== Segment start ==

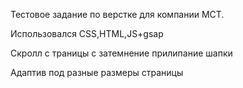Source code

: Тестовое задание по верстке для компании МСТ. 

Использовался СSS,HTML,JS+gsap

Скролл с траницы с затемнение  прилипание шапки

Адаптив под разные размеры страницы 
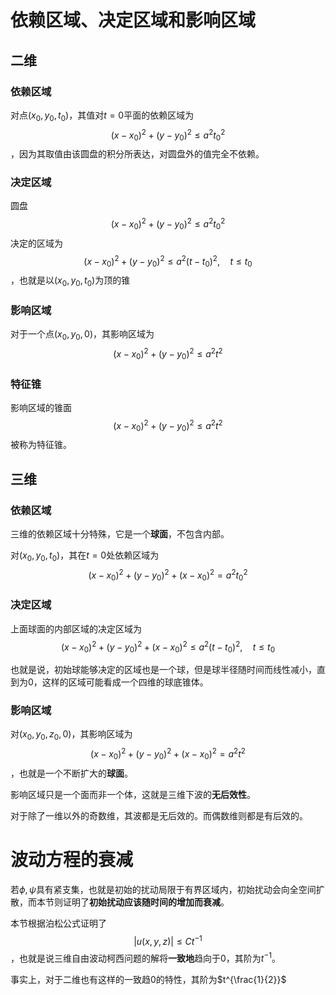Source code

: # 依赖区域、决定区域和影响区域

## 二维

### 依赖区域

对点$(x_0,y_0,t_0)$，其值对$t=0$平面的依赖区域为$$(x-x_0)^2+(y-y_0)^2\leq a^2t_0^2 $$，因为其取值由该圆盘的积分所表达，对圆盘外的值完全不依赖。

### 决定区域

圆盘$$(x-x_0)^2+(y-y_0)^2\leq a^2t_0^2 $$决定的区域为$$(x-x_0)^2+(y-y_0)^2\leq a^2(t-t_0)^2,\quad t\leq t_0 $$，也就是以$(x_0,y_0,t_0)$为顶的锥

### 影响区域

对于一个点$(x_0,y_0,0)$，其影响区域为$$(x-x_0)^2+(y-y_0)^2\leq a^2t^2 $$

### 特征锥

影响区域的锥面$$(x-x_0)^2+(y-y_0)^2\leq a^2t^2 $$被称为特征锥。

## 三维

### 依赖区域

三维的依赖区域十分特殊，它是一个**球面**，不包含内部。

对$(x_0,y_0,t_0)$，其在$t=0$处依赖区域为$$(x-x_0)^2+(y-y_0)^2+(x-x_0)^2=a^2t_0^2 $$

### 决定区域

上面球面的内部区域的决定区域为$$(x-x_0)^2+(y-y_0)^2+(x-x_0)^2\leq a^2(t-t_0)^2,\quad t\leq t_0 $$

也就是说，初始球能够决定的区域也是一个球，但是球半径随时间而线性减小，直到为$0$，这样的区域可能看成一个四维的球底锥体。

### 影响区域


对$(x_0,y_0,z_0,0)$，其影响区域为$$(x-x_0)^2+(y-y_0)^2+(x-x_0)^2=a^2t^2 $$，也就是一个不断扩大的**球面**。

影响区域只是一个面而非一个体，这就是三维下波的**无后效性**。

对于除了一维以外的奇数维，其波都是无后效的。而偶数维则都是有后效的。

# 波动方程的衰减

若$\phi,\psi$具有紧支集，也就是初始的扰动局限于有界区域内，初始扰动会向全空间扩散，而本节则证明了**初始扰动应该随时间的增加而衰减**。

本节根据泊松公式证明了$$|u(x,y,z)|\leq Ct^{-1} $$，也就是说三维自由波动柯西问题的解将**一致地**趋向于$0$，其阶为$t^{-1}$。

事实上，对于二维也有这样的一致趋$0$的特性，其阶为$t^{\frac{1}{2}}$

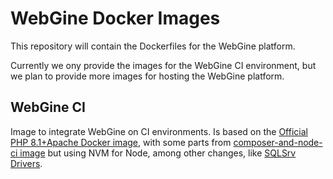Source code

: # WebGine Docker Images

This repository will contain the Dockerfiles for the WebGine platform.

Currently we ony provide the images for the WebGine CI environment, but we plan to provide more images for hosting the WebGine platform.

## WebGine CI

Image to integrate WebGine on CI environments. Is based on the 
[Official PHP 8.1+Apache Docker image](https://hub.docker.com/layers/library/php/8.1-apache/images/sha256-1890a914d868d701e51b70f2a1b3b482162875d560b44290e2511f05f2cb2b13), with some parts from
[composer-and-node-ci image](https://github.com/carlos-algms/composer-and-node-ci) but using NVM for Node, among other changes, like [SQLSrv Drivers](https://github.com/microsoft/msphpsql).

== Segment end ==

§ Your goal: Which lines of the data contain "WebGine"? Copy them all.

§ Output for this exercise:
: # WebGine Docker Images
This repository will contain the Dockerfiles for the WebGine platform.
Currently we ony provide the images for the WebGine CI environment, but we plan to provide more images for hosting the WebGine platform.
## WebGine CI
Image to integrate WebGine on CI environments. Is based on the 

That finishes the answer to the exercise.